The sera from young controls (n = 10, 18-25 years) showed significantly stronger binding of preformed antibodies than sera from older individuals (n = 10, 48-73 years). The difference between the means of arbitrary units was 15.1 ± 6.5 (P = 0.0315). There was high intraindividual variance in the mean amounts of arbitrary units of antibody binding with some healthy controls showing >10 times higher antibody binding towards 2 different DHV. The amount of preformed antibodies bound to DHVs was higher in aortic than in pulmonary DHVs. The mean number of antibody binding (in arbitrary units) was 17.2 ± 4.5 in aortic and 14.5 ± 4.7 in pulmonary DHV (P = 0.27). The amount of preformed antibodies bound to pulmonary DHVs was statistically significantly higher in the sera of healthy males (n = 10) than in the sera of healthy females (n = 10). The mean number of arbitrary units was 17.2 ± 4.2 in male and 11.7 ± 5.3 in female sera (P = 0.036). Antibody binding to aortic DHV was also higher in males, but not significant (18.8 ± 5.0 vs 15.6 ± 4.0). Blood group (ABO) incompatibility between the serum from controls and DHV showed no impact on antibody binding, and there was no age-related impact among DHV donors.
Residual immunogenicity of decellularized homografts appears to exist despite almost complete cell removal. The established dot blot method allows a semi-quantitative assessment of the individual immune response towards extracellular DHV components and potentially the possibility of preoperative homograft matching.
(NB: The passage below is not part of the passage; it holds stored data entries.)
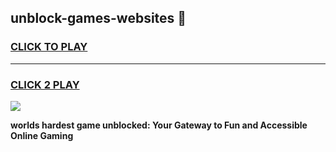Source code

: 
## unblock-games-websites 👋
<h3>
<a href="https://premium.freeplayer.one?title=unblock-games-websites&ref=14F">CLICK TO PLAY</a></h3>
<hr>

<h3>
<a href="https://premium.freeplayer.one?title=unblock-games-websites&ref=14F">CLICK 2 PLAY</a>
  
</h3>

<a href="https://premium.freeplayer.one?title=unblock-games-websites&ref=12F/"><img src="https://clearcache.store/games.png"></a>


**worlds hardest game unblocked: Your Gateway to Fun and Accessible Online Gaming**
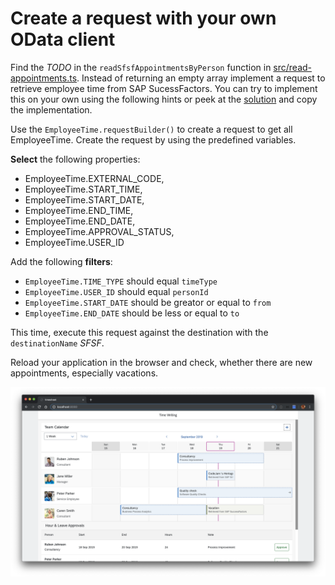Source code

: # Create a request with your own OData client

Find the *TODO* in the `readSfsfAppointmentsByPerson` function in [src/read-appointments.ts](src/read-appointments.ts). Instead of returning an empty array implement a request to retrieve employee time from SAP SucessFactors. You can try to implement this on your own using the following hints or peek at the [solution](SOLUTION.md#create-a-request-with-you-own-odata-client) and copy the implementation.

Use the `EmployeeTime.requestBuilder()` to create a request to get all EmployeeTime. Create the request by using the predefined variables.

**Select** the following properties:
* EmployeeTime.EXTERNAL_CODE,
* EmployeeTime.START_TIME,
* EmployeeTime.START_DATE,
* EmployeeTime.END_TIME,
* EmployeeTime.END_DATE,
* EmployeeTime.APPROVAL_STATUS,
* EmployeeTime.USER_ID

Add the following **filters**:

* `EmployeeTime.TIME_TYPE` should equal `timeType`
* `EmployeeTime.USER_ID` should equal `personId`
* `EmployeeTime.START_DATE` should be greator or equal to `from`
* `EmployeeTime.END_DATE` should be less or equal to `to`

This time, execute this request against the destination with the `destinationName` *SFSF*.

Reload your application in the browser and check, whether there are new appointments, especially vacations.

![Read SFSF](images/read-sfsf.png)

<!-- # Automate your deployment
TODO: -->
去细胞同种异体移植物瓣膜(DHV)在治疗先天性心脏病方面表现出了良好的临床效果。然而,DHV 似乎会在一小部分年轻患者中引起免疫反应,表现为早期瓣膜退化。由于每个 DHV 的去细胞过程都经过质量控制,我们假设 DHV 的细胞外基质中可能存在残留的免疫原性。
建立了一种半定量点印迹分析方法,使用二级抗人抗体来筛选预先形成的受者抗体。15 个 DHV 样本(7 个主动脉瓣,8 个肺动脉瓣)被溶解,并暴露于 20 名健康对照者的血清中。
年轻对照组(n=10,18-25 岁)的血清与年龄较大的个体(n=10,48-73 岁)相比,预先形成的抗体结合明显更强。任意单位平均值之间的差异为 15.1±6.5(P=0.0315)。健康对照组个体间的抗体结合量差异很大,有些健康对照者对 2 种不同的 DHV 的抗体结合率高出 10 倍以上。与 DHV 结合的预先形成的抗体量在主动脉瓣 DHV 中高于肺动脉瓣 DHV。以任意单位表示的抗体结合的平均值在主动脉瓣 DHV 中为 17.2±4.5,在肺动脉瓣 DHV 中为 14.5±4.7(P=0.27)。与肺动脉 DHV 结合的预先形成的抗体量在健康男性(n=10)的血清中明显高于健康女性(n=10)的血清。任意单位的平均值在男性中为 17.2±4.2,在女性中为 11.7±5.3(P=0.036)。与主动脉 DHV 结合的抗体在男性中也更高,但无统计学意义(18.8±5.0 vs 15.6±4.0)。对照组血清与 DHV 之间的血型(ABO)不相容性对抗体结合没有影响,DHV 供体之间也没有年龄相关性影响。
尽管几乎完全去除了细胞,但去细胞同种异体移植物仍然存在残留的免疫原性。建立的点印迹方法允许对半定量评估个体对细胞外 DHV 成分的免疫反应,并可能有可能在术前进行同种异体匹配。